AutoDist Configuration Reference

This document provides a comprehensive guide to all configuration options available in AutoDist’s AutoDistConfig class.

Overview

AutoDistConfig is the central configuration class for AutoDist, allowing you to control various aspects of automatic parallelization including memory optimization, pipeline parallelism, tensor parallelism, and recomputation strategies.

Basic Usage

from nnscaler.autodist.autodist_config import AutoDistConfig

# Basic configuration
config = AutoDistConfig(
    task_name='my_experiment',
    memory_constraint=32,  # 32GB memory limit
    recompute_modules='transformer.layer'  # Recompute transformer layers
)

Configuration Parameters

Task Configuration

task_name (str, optional, default: 'default')

The name of the current task to distinguish different runs. Used for naming saved plans and logs.

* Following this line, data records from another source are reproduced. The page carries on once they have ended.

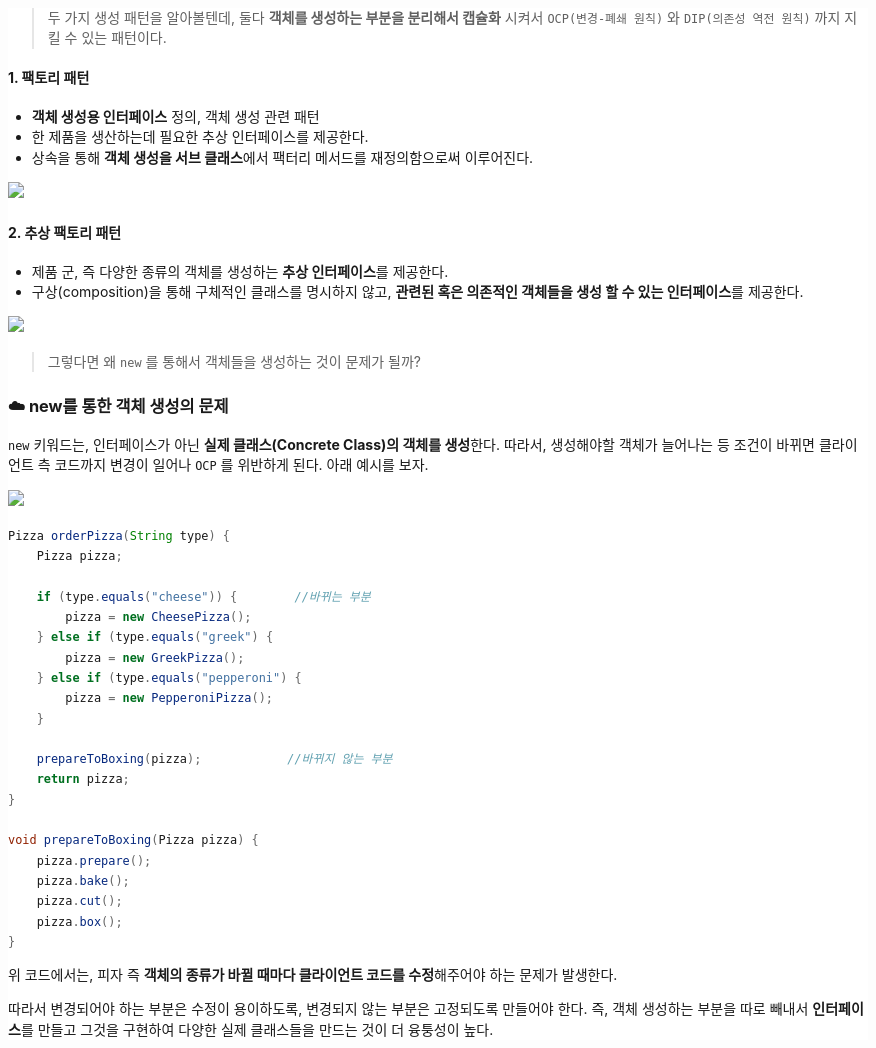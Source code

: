 > 두 가지 생성 패턴을 알아볼텐데, 둘다 **객체를 생성하는 부분을 분리해서 캡슐화** 시켜서 `OCP(변경-폐쇄 원칙)` 와 `DIP(의존성 역전 원칙)` 까지 지킬 수 있는 패턴이다.

#### 1. 팩토리 패턴
+ **객체 생성용 인터페이스** 정의, 객체 생성 관련 패턴
+ 한 제품을 생산하는데 필요한 추상 인터페이스를 제공한다.
+ 상속을 통해 **객체 생성을 서브 클래스**에서 팩터리 메서드를 재정의함으로써 이루어진다.

<img src="https://user-images.githubusercontent.com/71436576/136661778-0d4c383d-ea9c-40c8-92e5-424dd5820f2b.png">

#### 2. 추상 팩토리 패턴
+ 제품 군, 즉 다양한 종류의 객체를 생성하는 **추상 인터페이스**를 제공한다.
+ 구상(composition)을 통해 구체적인 클래스를 명시하지 않고, **관련된 혹은 의존적인 객체들을 생성 할 수 있는 인터페이스**를 제공한다.

![](https://velog.velcdn.com/images/semi-cloud/post/2942ac29-e4b5-404d-9296-454f04948301/image.png)

> 그렇다면 왜 `new` 를 통해서 객체들을 생성하는 것이 문제가 될까? 

### ☁️ new를 통한 객체 생성의 문제

`new` 키워드는, 인터페이스가 아닌 **실제 클래스(Concrete Class)의 객체를 생성**한다. 따라서, 생성해야할 객체가 늘어나는 등 조건이 바뀌면 클라이언트 측 코드까지 변경이 일어나 `OCP` 를 위반하게 된다. 아래 예시를 보자.

![](https://velog.velcdn.com/images/semi-cloud/post/0d14d273-8342-4475-a006-945b9b1bb7be/image.png)



```java
Pizza orderPizza(String type) {
    Pizza pizza;

    if (type.equals("cheese")) {        //바뀌는 부분
        pizza = new CheesePizza();
    } else if (type.equals("greek") {
        pizza = new GreekPizza();
    } else if (type.equals("pepperoni") {
        pizza = new PepperoniPizza();
    }
    
    prepareToBoxing(pizza);            //바뀌지 않는 부분
    return pizza;
}

void prepareToBoxing(Pizza pizza) {
    pizza.prepare();
    pizza.bake();
    pizza.cut();
    pizza.box();
}
```
위 코드에서는, 피자 즉 **객체의 종류가 바뀔 때마다 클라이언트 코드를 수정**해주어야 하는 문제가 발생한다.

따라서 변경되어야 하는 부분은 수정이 용이하도록, 변경되지 않는 부분은 고정되도록 만들어야 한다. 즉, 객체 생성하는 부분을 따로 빼내서 **인터페이스**를 만들고 그것을 구현하여 다양한 실제 클래스들을 만드는 것이 더 융퉁성이 높다.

config = AutoDistConfig(task_name='bert_large_training')

Memory Management

consider_mem (bool, optional, default: True)

Whether to consider memory constraints when searching for parallelization plans.

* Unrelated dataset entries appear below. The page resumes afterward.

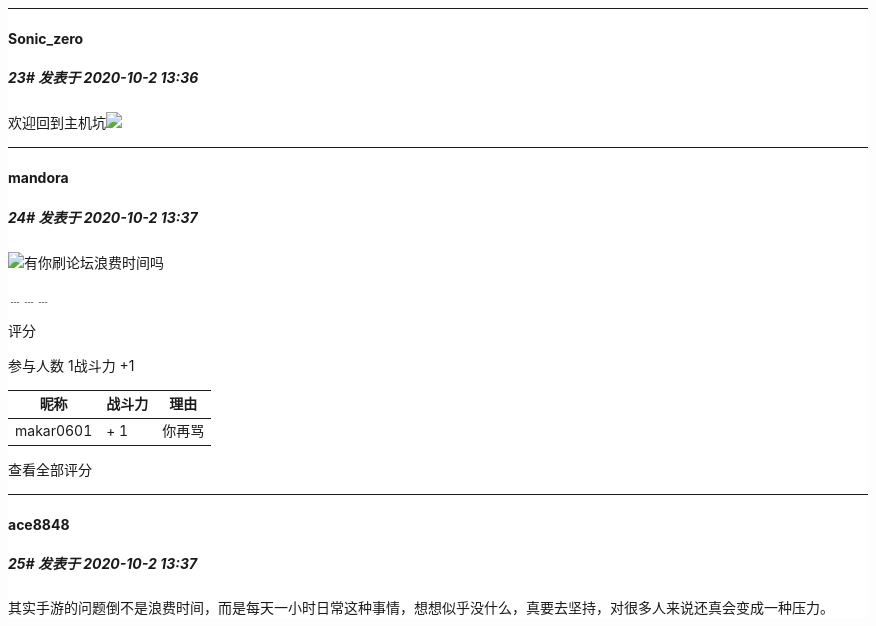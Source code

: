 



-----

####  Sonic_zero  
##### 23#       发表于 2020-10-2 13:36




欢迎回到主机坑<img src="https://static.saraba1st.com/image/smiley/face2017/037.png" referrerpolicy="no-referrer">







-----

####  mandora  
##### 24#       发表于 2020-10-2 13:37



<img src="https://static.saraba1st.com/image/smiley/face2017/067.png" referrerpolicy="no-referrer">有你刷论坛浪费时间吗



﹍﹍﹍

评分





 参与人数 1战斗力 +1

|昵称|战斗力|理由|
|----|---|---|
| makar0601| + 1|你再骂|



查看全部评分






-----

####  ace8848  
##### 25#       发表于 2020-10-2 13:37




其实手游的问题倒不是浪费时间，而是每天一小时日常这种事情，想想似乎没什么，真要去坚持，对很多人来说还真会变成一种压力。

memory_constraint (float, optional, default: 32)

The memory constraint for each device in GB. AutoDist will ensure that the parallelization plan fits within this memory limit.

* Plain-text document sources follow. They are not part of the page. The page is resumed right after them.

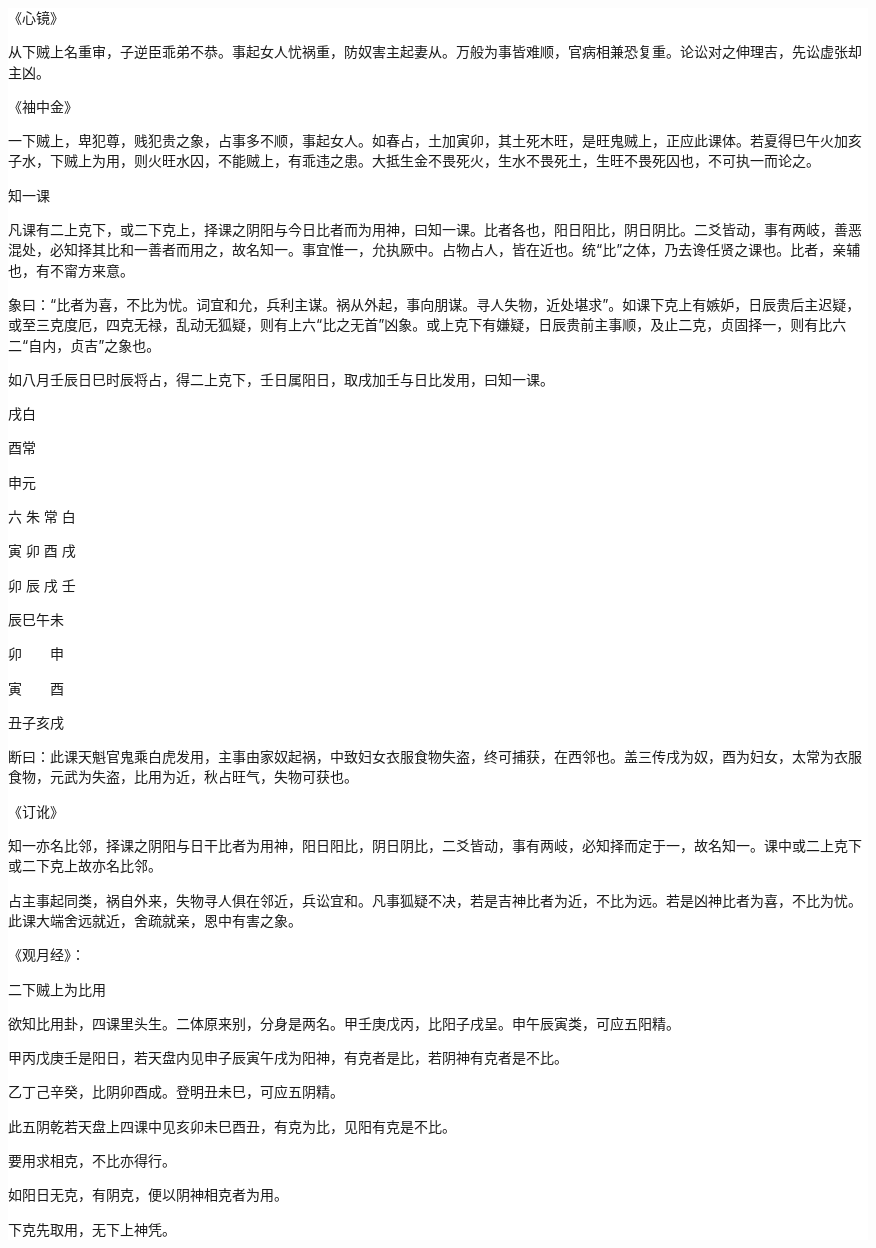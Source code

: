 《心镜》

从下贼上名重审，子逆臣乖弟不恭。事起女人忧祸重，防奴害主起妻从。万般为事皆难顺，官病相兼恐复重。论讼对之伸理吉，先讼虚张却主凶。

《袖中金》

一下贼上，卑犯尊，贱犯贵之象，占事多不顺，事起女人。如春占，土加寅卯，其土死木旺，是旺鬼贼上，正应此课体。若夏得巳午火加亥子水，下贼上为用，则火旺水囚，不能贼上，有乖违之患。大抵生金不畏死火，生水不畏死土，生旺不畏死囚也，不可执一而论之。

知一课

凡课有二上克下，或二下克上，择课之阴阳与今日比者而为用神，曰知一课。比者各也，阳日阳比，阴日阴比。二爻皆动，事有两岐，善恶混处，必知择其比和一善者而用之，故名知一。事宜惟一，允执厥中。占物占人，皆在近也。统“比”之体，乃去谗任贤之课也。比者，亲辅也，有不甯方来意。

象曰：“比者为喜，不比为忧。词宜和允，兵利主谋。祸从外起，事向朋谋。寻人失物，近处堪求”。如课下克上有嫉妒，日辰贵后主迟疑，或至三克度厄，四克无禄，乱动无狐疑，则有上六“比之无首”凶象。或上克下有嫌疑，日辰贵前主事顺，及止二克，贞固择一，则有比六二“自内，贞吉”之象也。

如八月壬辰日巳时辰将占，得二上克下，壬日属阳日，取戌加壬与日比发用，曰知一课。

戌白

酉常

申元

六 朱 常 白

寅 卯 酉 戌

卯 辰 戌 壬

辰巳午未

卯　　申

寅　　酉

丑子亥戌

断曰：此课天魁官鬼乘白虎发用，主事由家奴起祸，中致妇女衣服食物失盗，终可捕获，在西邻也。盖三传戌为奴，酉为妇女，太常为衣服食物，元武为失盗，比用为近，秋占旺气，失物可获也。

《订讹》

知一亦名比邻，择课之阴阳与日干比者为用神，阳日阳比，阴日阴比，二爻皆动，事有两岐，必知择而定于一，故名知一。课中或二上克下或二下克上故亦名比邻。

占主事起同类，祸自外来，失物寻人俱在邻近，兵讼宜和。凡事狐疑不决，若是吉神比者为近，不比为远。若是凶神比者为喜，不比为忧。此课大端舍远就近，舍疏就亲，恩中有害之象。

《观月经》：

二下贼上为比用

欲知比用卦，四课里头生。二体原来别，分身是两名。甲壬庚戊丙，比阳子戌呈。申午辰寅类，可应五阳精。

甲丙戊庚壬是阳日，若天盘内见申子辰寅午戌为阳神，有克者是比，若阴神有克者是不比。

乙丁己辛癸，比阴卯酉成。登明丑未巳，可应五阴精。

此五阴乾若天盘上四课中见亥卯未巳酉丑，有克为比，见阳有克是不比。

要用求相克，不比亦得行。

如阳日无克，有阴克，便以阴神相克者为用。

下克先取用，无下上神凭。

config = AutoDistConfig(memory_constraint=80)  # 80GB A100
memory_granularity (int, optional, default: 1)

The memory granularity in bytes. Used for memory profiling and estimation.

transient_mem_coef (float, optional, default: 2)

Coefficient for estimating transient memory size. Formula: transient_mem_size = transient_mem_coef * (1st_largest_infer_mem + 2nd_largest_infer_mem).

Reduce this value if operators consume/generate very large tensors (≥4GB).

Optimizer Configuration

opt_resident_coef (int, optional, default: 2)

Coefficient for optimizer resident state compared to model weight size.

Common cases:

  • FP32 training with Adam: 2 (FP32 momentum1 + FP32 momentum2)

  • FP16/BF16 training with Adam: 6 (FP32 momentum1 + FP32 momentum2 + FP32 weight)

  • FP16/BF16 training with memory-efficient Adam: 4 (FP32 momentum1 + FP32 momentum2)

opt_transient_coef (int, optional, default: 0)

Coefficient for optimizer transient state compared to model weight size.

Common cases:

  • FP32 training with Adam: 0

  • FP16/BF16 training with Adam without internal cast: 2 (FP32 gradient)

  • FP16/BF16 training with memory-efficient Adam without internal cast: 4 (FP32 weight + FP32 gradient)

Recomputation

recompute_modules (str, optional, default: '')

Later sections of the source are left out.